Gastar millones de dólares en recuerdos de la cultura pop puede parecer un pasatiempo extraño para un gerente general de la NFL, sin embargo, Irsay vio una colección similar a la que vio al frente de los Indianapolis Colts.
Irsay, el El gerente general de la NFL más joven de la historiaUn dicho en 2014. Medios de comunicación de los potros entrevista que ver e imitar a los dueños legendarios de la NFL que lo precedieron “realmente me enseñó a ser un delegado”.
“La propiedad es una gran responsabilidad. No se puede comprar el respeto”, afirmó. “El honor sólo viene por ser tu mayordomo”.
La primera adquisición importante de la colección de Irsay se produjo en 2001, con la compra por 2,4 millones de dólares de su pergamino de 120 pies para la novela de Jack Kerouac de 1957 “On the Road”. Le encantó el libro y quería guardarlo, dijo Walker. Pero a menudo la prestaba, al igual que, 20 años después, realizaba regularmente giras con su colección de guitarras.
Jim Irsay compró el manuscrito original en rollo de 120 pies de “On the Road” de Jack Kerouac en 2001 por 2,4 millones de dólares.
(Foto de Christie)
“Dijo abiertamente: ‘No soy dueño de estas cosas. Soy el guardián actual que las cuidará para las generaciones futuras'”, dijo Walker. “Y creo que eso es lo que siempre dicen los coleccionistas de la verdad”.
En su exposición destacada en Los Ángeles, la colección de Irsay tuvo consistencia.

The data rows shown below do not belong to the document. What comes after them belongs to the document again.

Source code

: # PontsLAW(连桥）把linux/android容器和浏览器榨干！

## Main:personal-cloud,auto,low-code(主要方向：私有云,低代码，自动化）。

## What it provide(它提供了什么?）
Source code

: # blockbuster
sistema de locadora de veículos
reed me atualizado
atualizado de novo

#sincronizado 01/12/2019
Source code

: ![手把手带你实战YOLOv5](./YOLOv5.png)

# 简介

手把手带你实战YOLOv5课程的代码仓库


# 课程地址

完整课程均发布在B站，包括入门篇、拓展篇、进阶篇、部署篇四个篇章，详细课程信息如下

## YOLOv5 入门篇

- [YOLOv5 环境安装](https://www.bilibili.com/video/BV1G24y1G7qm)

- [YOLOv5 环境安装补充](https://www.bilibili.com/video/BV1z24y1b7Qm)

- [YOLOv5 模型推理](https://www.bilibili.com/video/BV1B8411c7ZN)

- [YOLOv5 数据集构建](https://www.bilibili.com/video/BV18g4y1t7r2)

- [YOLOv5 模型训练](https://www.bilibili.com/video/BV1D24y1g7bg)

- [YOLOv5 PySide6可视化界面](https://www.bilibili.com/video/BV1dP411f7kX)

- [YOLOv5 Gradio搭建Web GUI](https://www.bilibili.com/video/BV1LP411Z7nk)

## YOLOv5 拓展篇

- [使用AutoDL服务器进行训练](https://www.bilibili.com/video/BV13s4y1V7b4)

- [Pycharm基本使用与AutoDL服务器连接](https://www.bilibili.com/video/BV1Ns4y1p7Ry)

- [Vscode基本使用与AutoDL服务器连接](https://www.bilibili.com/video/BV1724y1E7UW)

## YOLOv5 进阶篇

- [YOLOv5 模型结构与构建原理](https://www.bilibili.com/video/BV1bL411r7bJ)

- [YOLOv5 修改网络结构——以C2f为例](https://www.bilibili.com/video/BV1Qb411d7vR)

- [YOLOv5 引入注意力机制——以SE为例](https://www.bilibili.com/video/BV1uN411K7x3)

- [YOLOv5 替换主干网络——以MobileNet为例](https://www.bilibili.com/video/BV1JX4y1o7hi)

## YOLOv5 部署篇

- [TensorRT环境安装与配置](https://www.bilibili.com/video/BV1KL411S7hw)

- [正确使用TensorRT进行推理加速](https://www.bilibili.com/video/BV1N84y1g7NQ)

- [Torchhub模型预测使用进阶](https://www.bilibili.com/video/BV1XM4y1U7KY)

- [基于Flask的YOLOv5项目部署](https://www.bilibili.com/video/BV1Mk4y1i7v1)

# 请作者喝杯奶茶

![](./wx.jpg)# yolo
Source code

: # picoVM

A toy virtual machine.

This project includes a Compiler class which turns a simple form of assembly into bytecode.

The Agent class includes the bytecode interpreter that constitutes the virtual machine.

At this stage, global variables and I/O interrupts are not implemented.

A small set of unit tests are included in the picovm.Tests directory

La letra escrita a mano de Paul McCartney para “Hey Jude” colgaba a pocos pasos de un cartel promocional, el único que existe, para el concierto de 1959 que estaban realizando Buddy Holly, Richie Valens y JP “The Big Bopper” Richardson cuando su avión se estrelló. La tragedia inspiró a Don McLean a escribir “American Pie” “el día que murió la música”.
La experta de Christie’s, Zita Gibson, dijo que Holly fue la “gran inspiración” de McCartney. “Así que todo está conectado”.
Más tarde, la canción de 1966 de los Beatles, “Paperback Writer”, se reprodujo por los altavoces en paralelo a la guitarra.
La colección de Irsay también tiene un poco de fantasía, con una joya como Boleto dorado de utilería de “Willy Wonka y la fábrica de chocolate” de 1971, cuyo precio se estima entre 60.000 y 120.000 dólares, y que dice: “¡Te esperan sorpresas increíbles que no podrías haber imaginado ni en tus sueños más locos!”
Otro favorito de los fanáticos es Voleibol “Wilson” de “Náufrago” del año 2000, protagonizada por Tom Hanks, se estima entre 60.000 y 80.000 dólares, dijo Gibson.
Históricamente, estos objetos se conservaban a menudo por accidente. Pero a medida que el mercado de recuerdos se ha disparado durante la última década, dijo Gibson, “muchos artistas son muy cuidadosos para asegurarse de que las cosas no caigan en las manos equivocadas. Después de los ensayos, se las arreglan solos”.
Si algo aparentemente inútil demuestra tener valor de mercado, añadió Walker, son los fans los que piden a gritos listas de canciones impresas al final de un concierto.
“Están desesperados por esa conexión. De eso se trata”, dijo el experto. También impulsó a Irse, dijo: “Quería conectarse con estos grandes artistas de su generación y más allá. Y quería compartirlos con la gente”.
En la casa de Irs, sus queridas guitarras no estaban colgadas como cuadros clásicos. En cambio, las habitaciones que frecuentaba eran amplias, disponibles para jugar cuando le apetecía la necesidad.
Gracias a los esfuerzos de puesta a punto de Walker, muchas de las guitarras que se subastarán son completamente funcionales con la esperanza de que sus compradores puedan hacer lo mismo.
“Son instrumentos de trabajo. Hay que cuidarlos y tocarlos”, dijo Walker. Y aunque son excelentes obras de arte para galerías, “no son sólo para colgar en la pared”.